16 Jun 2011

Prime Number Generation

If I asked you right now: what is the 10001st prime number?  It would be very hard to come up with an answer on the spot. (this is question #7 on Project Euler). However, if one did want to find the answer, one method to use would be simple “trial division”.

The idea behind trial division is simple: since a prime must not have any factors other than itself and 1, just divide all the numbers from 2 to N-1 from the number (call it N) to be tested. If the division carries out and has no remainders, then the divided number must be a factor of the number we are checking and so the number we are checking is not prime.
Simple right? However, think of how many operations that would take to test a single number: one would need N-2 operations to loop from 2 to N-1, N-2 operations to carry out the division, N-2 operations to check if the division was carried out, all of which contribute to a massive computation time.
Luckily, there are methods to optimize our trial division prime checker. For instance, a commonly known fact about primes is that one only needs to check up to the integer before $\sqrt{n}$ instead of N-1 (a simple proof is offered in the next post). Furthermore, if we check right off the bat if the number is divisible by 2 or 3, the we will not need to check every second and third number from 4 to $\sqrt{n}$. This is really wheel factorization with two spokes. Such a type of trial division also leads one to the realization that all primes greater than 3 can be expressed in the form $6k +/- 1$, an interesting fact proven by the great mathmatician Leonhard Euler.
We are now set to create our prime checking algorithm!
The tricks we will employ are:
1. Checking only up to $\sqrt{n}$.
2. Checking first if the number is divisible by 2 or 3
3. Starting from 5 and checking every number of the form $6k +/- 1$.
Excellent. Now we are ready to write our algorithm. I will be writing in pseudocode.
function prime?[n]
     if n mod 2 or n mod 3 == 0
           return false // if the number is divisible by 2 or 3, it is not prime (only works for numbers above 3)
                limit = sqrt(n) // bounds our testing limit to under $\sqrt{n}$
               for (i = 5, i <= limit, i+= 6) // creates a FOR loop that starts at 5, stops when exceeding the limit, and increments the counter variable (i) by 6 each iteration
                       if n mod i or n mod (i+2) = 0
return false // if the function is divisible by numbers of the form $6k+/-1$, the number is not prime.
                       end if
                end for
     end if
     return true // the number has passed all the tests we have given it; it is a prime
end function prime?[n]

And there it is! Just run this function with a counter until it reaches 10001 if you want to find the 10001st prime! Of course, there is a faster way to create a list of primes up to 10001st, namely using the sieve of Eratosthenes. This very effective and elegant algorithm may be covered in future blog entries. Keep readin’ til then.
1. Project Euler (the pseudocode for the algorithm was heavily borrowed from PE).
2. The Prime Number Glossary (for interesting and useful facts about primes).

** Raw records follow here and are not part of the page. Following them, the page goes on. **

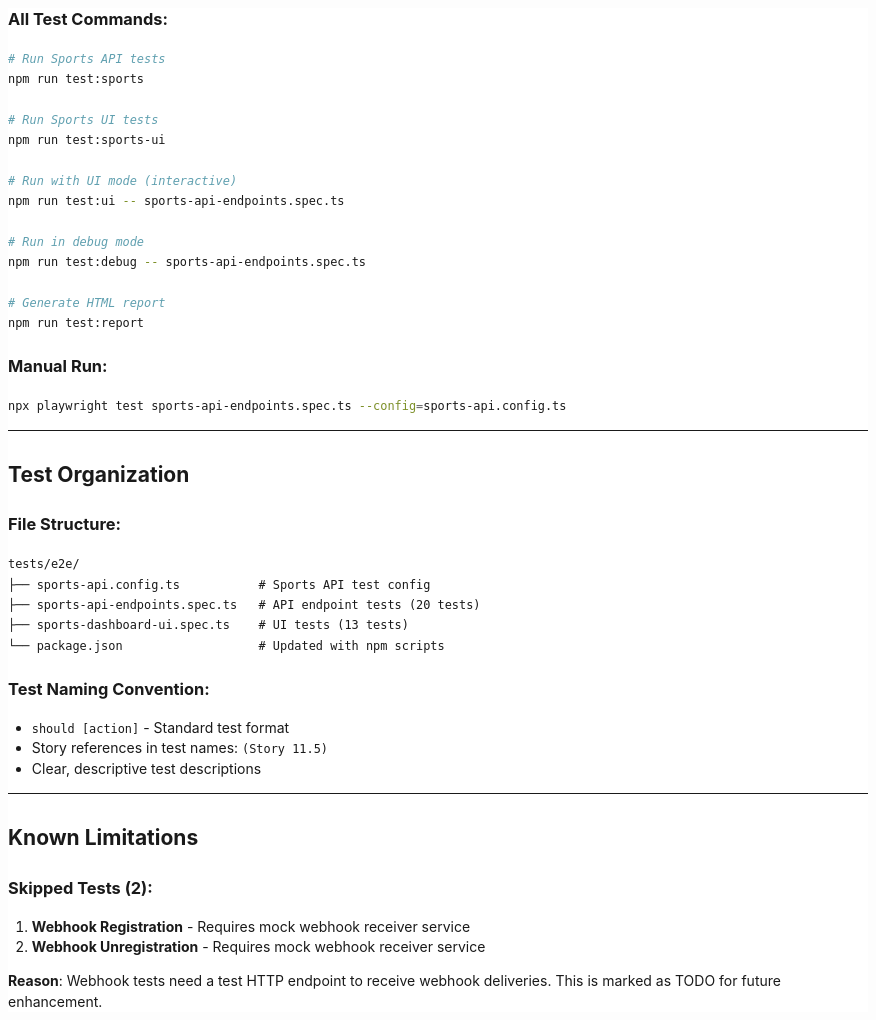 ### All Test Commands:
```bash
# Run Sports API tests
npm run test:sports

# Run Sports UI tests
npm run test:sports-ui

# Run with UI mode (interactive)
npm run test:ui -- sports-api-endpoints.spec.ts

# Run in debug mode
npm run test:debug -- sports-api-endpoints.spec.ts

# Generate HTML report
npm run test:report
```

### Manual Run:
```bash
npx playwright test sports-api-endpoints.spec.ts --config=sports-api.config.ts
```

---

## Test Organization

### File Structure:
```
tests/e2e/
├── sports-api.config.ts           # Sports API test config
├── sports-api-endpoints.spec.ts   # API endpoint tests (20 tests)
├── sports-dashboard-ui.spec.ts    # UI tests (13 tests)
└── package.json                   # Updated with npm scripts
```

### Test Naming Convention:
- `should [action]` - Standard test format
- Story references in test names: `(Story 11.5)`
- Clear, descriptive test descriptions

---

## Known Limitations

### Skipped Tests (2):
1. **Webhook Registration** - Requires mock webhook receiver service
2. **Webhook Unregistration** - Requires mock webhook receiver service

**Reason**: Webhook tests need a test HTTP endpoint to receive webhook deliveries. This is marked as TODO for future enhancement.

  1. Up until very recently, your polynomial-time algorithm was pretty much the deterministic primality tester we had. However in 2002, Agrawal, Kayal and Saxena published this


    out of the blue, which does the job in /polylogarithmic/-time.

    The fascinating thing is that it requires no maths more recent than Euler, yet no-one found it for 200 years.

  2. @Andy Jones

    Ah yes :) I hear about the AKS class of algorithms every now and then. It's a great algorithm, but I think for most people it would be a little less intuitive to implement since it requires a Euler's totient function.

    On another note, most prime checkers in software like Mathematica are made up of many probabilistic prime checking algorithms (just a tidbit of interest :) ).